An excellent result, though you’d have been forgiven if you thought this one was going to turn sour after the break. Let’s be brutally honest. FC Dallas probably should have been up a goal or two in the first fifteen minutes. United looked slow to wake up to the game, a bit disorganized, and were finding little joy in possession.

But after that slow opening, United probably shaded the chances until Santos’ tremendous opener. FCD got the equalizer they deserved, despite the whiff of controversy surrounding their goal[1]. Going into the break, I’m sure I wasn’t the only United fan thinking, “we’ve probably had the upper hand, but I’ve seen this picture before.”

Fortunately, it wasn’t a replay of tragedies past. Another quality finish from the rookie DeLeon and a couple of clinical counters, coupled with Daniel Hernandez’ thuggish best, combined to cap a dominant second half performance.

Talking points?

  • Hamid, Najar, and Pontius have a real job on their hands to fight their way back into the starting lineup. Willis, as he was last year, has been excellent in net. Dallas had four tremendous chances in the first half, put them all on frame, but only got one past him. He was alert to through balls and had excellent control of his box on crosses and long balls. Cruz and DeLeon, the supposed backup wingers, both had excellent games, each recording a goal, with DeLeon picking up an assist on Cruz’ goal.

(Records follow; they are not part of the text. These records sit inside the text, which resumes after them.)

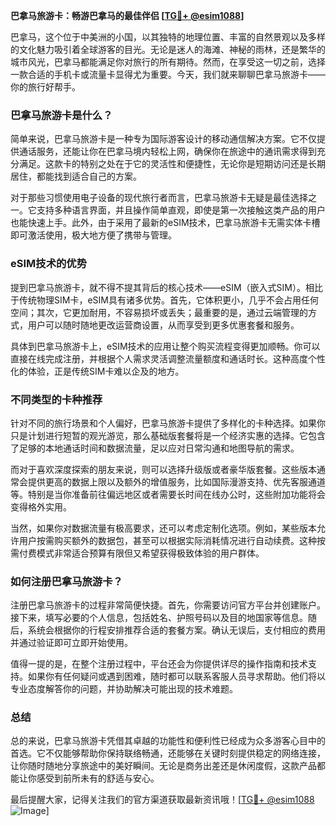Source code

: **巴拿马旅游卡：畅游巴拿马的最佳伴侣 [[TG💪+ @esim1088](https://t.me/s/esim1088)]**

巴拿马，这个位于中美洲的小国，以其独特的地理位置、丰富的自然景观以及多样的文化魅力吸引着全球游客的目光。无论是迷人的海滩、神秘的雨林，还是繁华的城市风光，巴拿马都能满足你对旅行的所有期待。然而，在享受这一切之前，选择一款合适的手机卡或流量卡显得尤为重要。今天，我们就来聊聊巴拿马旅游卡——你的旅行好帮手。

### 巴拿马旅游卡是什么？

简单来说，巴拿马旅游卡是一种专为国际游客设计的移动通信解决方案。它不仅提供通话服务，还能让你在巴拿马境内轻松上网，确保你在旅途中的通讯需求得到充分满足。这款卡的特别之处在于它的灵活性和便捷性，无论你是短期访问还是长期居住，都能找到适合自己的方案。

对于那些习惯使用电子设备的现代旅行者而言，巴拿马旅游卡无疑是最佳选择之一。它支持多种语言界面，并且操作简单直观，即使是第一次接触这类产品的用户也能快速上手。此外，由于采用了最新的eSIM技术，巴拿马旅游卡无需实体卡槽即可激活使用，极大地方便了携带与管理。

### eSIM技术的优势

提到巴拿马旅游卡，就不得不提其背后的核心技术——eSIM（嵌入式SIM）。相比于传统物理SIM卡，eSIM具有诸多优势。首先，它体积更小，几乎不会占用任何空间；其次，它更加耐用，不容易损坏或丢失；最重要的是，通过云端管理的方式，用户可以随时随地更改运营商设置，从而享受到更多优惠套餐和服务。

具体到巴拿马旅游卡上，eSIM技术的应用让整个购买流程变得更加顺畅。你可以直接在线完成注册，并根据个人需求灵活调整流量额度和通话时长。这种高度个性化的体验，正是传统SIM卡难以企及的地方。

### 不同类型的卡种推荐

针对不同的旅行场景和个人偏好，巴拿马旅游卡提供了多样化的卡种选择。如果你只是计划进行短暂的观光游览，那么基础版套餐将是一个经济实惠的选择。它包含了足够的本地通话时间和数据流量，足以应对日常沟通和地图导航的需求。

而对于喜欢深度探索的朋友来说，则可以选择升级版或者豪华版套餐。这些版本通常会提供更高的数据上限以及额外的增值服务，比如国际漫游支持、优先客服通道等。特别是当你准备前往偏远地区或者需要长时间在线办公时，这些附加功能将会变得格外实用。

当然，如果你对数据流量有极高要求，还可以考虑定制化选项。例如，某些版本允许用户按需购买额外的数据包，甚至可以根据实际消耗情况进行自动续费。这种按需付费模式非常适合预算有限但又希望获得极致体验的用户群体。

### 如何注册巴拿马旅游卡？

注册巴拿马旅游卡的过程非常简便快捷。首先，你需要访问官方平台并创建账户。接下来，填写必要的个人信息，包括姓名、护照号码以及目的地国家等信息。随后，系统会根据你的行程安排推荐合适的套餐方案。确认无误后，支付相应的费用并通过验证即可立即开始使用。

值得一提的是，在整个注册过程中，平台还会为你提供详尽的操作指南和技术支持。如果你有任何疑问或遇到困难，随时都可以联系客服人员寻求帮助。他们将以专业态度解答你的问题，并协助解决可能出现的技术难题。

### 总结

总的来说，巴拿马旅游卡凭借其卓越的功能性和便利性已经成为众多游客心目中的首选。它不仅能够帮助你保持联络畅通，还能够在关键时刻提供稳定的网络连接，让你随时随地分享旅途中的美好瞬间。无论是商务出差还是休闲度假，这款产品都能让你感受到前所未有的舒适与安心。

最后提醒大家，记得关注我们的官方渠道获取最新资讯哦！[[TG💪+ @esim1088](https://t.me/s/esim1088) ![Image](https://i.postimg.cc/4NQfJmqS/Snipaste-2025-05-13-00-14-12.png)]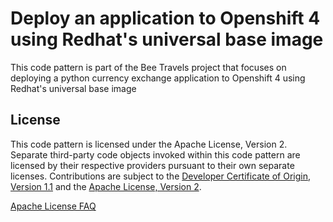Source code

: #  Deploy an application to Openshift 4 using Redhat's universal base image

This code pattern is part of the Bee Travels project that focuses on deploying a python currency exchange application to Openshift 4 using Redhat's universal base image












## License

This code pattern is licensed under the Apache License, Version 2. Separate third-party code objects invoked within this code pattern are licensed by their respective providers pursuant to their own separate licenses. Contributions are subject to the [Developer Certificate of Origin, Version 1.1](https://developercertificate.org/) and the [Apache License, Version 2](https://www.apache.org/licenses/LICENSE-2.0.txt).

[Apache License FAQ](https://www.apache.org/foundation/license-faq.html#WhatDoesItMEAN)

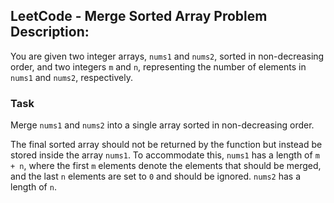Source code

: ## LeetCode - Merge Sorted Array Problem Description:

You are given two integer arrays, `nums1` and `nums2`, sorted in non-decreasing order, and two integers `m` and `n`, representing the number of elements in `nums1` and `nums2`, respectively.

### Task

Merge `nums1` and `nums2` into a single array sorted in non-decreasing order.

The final sorted array should not be returned by the function but instead be stored inside the array `nums1`. To accommodate this, `nums1` has a length of `m + n`, where the first `m` elements denote the elements that should be merged, and the last `n` elements are set to `0` and should be ignored. `nums2` has a length of `n`.
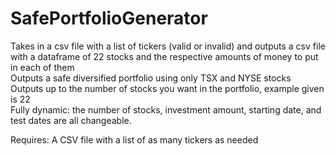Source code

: # SafePortfolioGenerator
Takes in a csv file with a list of tickers (valid or invalid) and outputs a csv file with a dataframe of 22 stocks and the respective amounts of money to put in each of them <br>
Outputs a safe diversified portfolio using only TSX and NYSE stocks  
Outputs up to the number of stocks you want in the portfolio, example given is 22  
Fully dynamic: the number of stocks, investment amount, starting date, and test dates are all changeable. 

Requires:
A CSV file with a list of as many tickers as needed
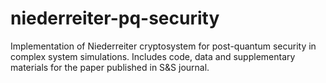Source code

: # niederreiter-pq-security
Implementation of Niederreiter cryptosystem for post-quantum security in complex system simulations. Includes code, data and supplementary materials for the paper published in S&amp;S journal.
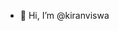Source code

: - 👋 Hi, I’m @kiranviswa

<!---
kiranviswa/kiranviswa is a ✨ special ✨ repository because its `README.md` (this file) appears on your GitHub profile.
You can click the Preview link to take a look at your changes.
--->
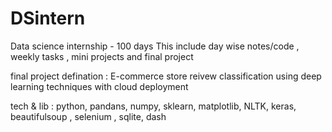 # DSintern
Data science internship - 100 days
This include day wise notes/code , weekly tasks , mini projects and final project

final project defination : 
E-commerce store reivew classification using deep learning techniques with cloud deployment 

tech & lib : python, pandans, numpy, sklearn, matplotlib, NLTK, keras, beautifulsoup , selenium , sqlite, dash 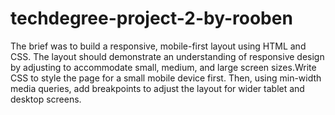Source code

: # techdegree-project-2-by-rooben
 
The brief was to build a responsive, mobile-first layout using HTML and CSS. The layout should demonstrate an understanding of responsive design by adjusting to accommodate small, medium, and large screen sizes.Write CSS to style the page for a small mobile device first. Then, using min-width media queries, add breakpoints to adjust the layout for wider tablet and desktop screens.

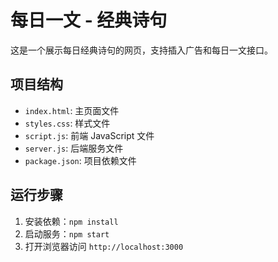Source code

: # 每日一文 - 经典诗句

这是一个展示每日经典诗句的网页，支持插入广告和每日一文接口。

## 项目结构
- `index.html`: 主页面文件
- `styles.css`: 样式文件
- `script.js`: 前端 JavaScript 文件
- `server.js`: 后端服务文件
- `package.json`: 项目依赖文件

## 运行步骤
1. 安装依赖：`npm install`
2. 启动服务：`npm start`
3. 打开浏览器访问 `http://localhost:3000`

  • While I think you stick with DeLeon’s hot hand until he starts to struggle, Cruz is the more interesting dilemma. The sheer acreage he covers is what allows De Rosario so much freedom to get forward in support of the strikers. Najar, for all his positive qualities and obvious technical superiority, doesn’t give you that. Now, given that Salihi got two solid chances and barfed on both, do you continue to ride him, assuming he’ll come good and catch fire (keeping De Rosario in midfield), or do you push De Rosario high when Najar returns and go with two deeper-lying central midfield options? Whatever Ben decides, it’s good to have options.

  • Returning to the forwards for a moment. Sounds strange to say it, but I think you’ve got to have Santos down as the first name called for forwards at the moment[2]. How long has it been since United had a genuine, effective target forward? True, he doesn’t always work as hard as he might, but he did a reasonable job winning aerial duels and holding the ball up, and contributed two quality finishes (though I'm not likely to forgive his occasional ponderousness on the ball and failure to fight back after cheaply coughing up possession).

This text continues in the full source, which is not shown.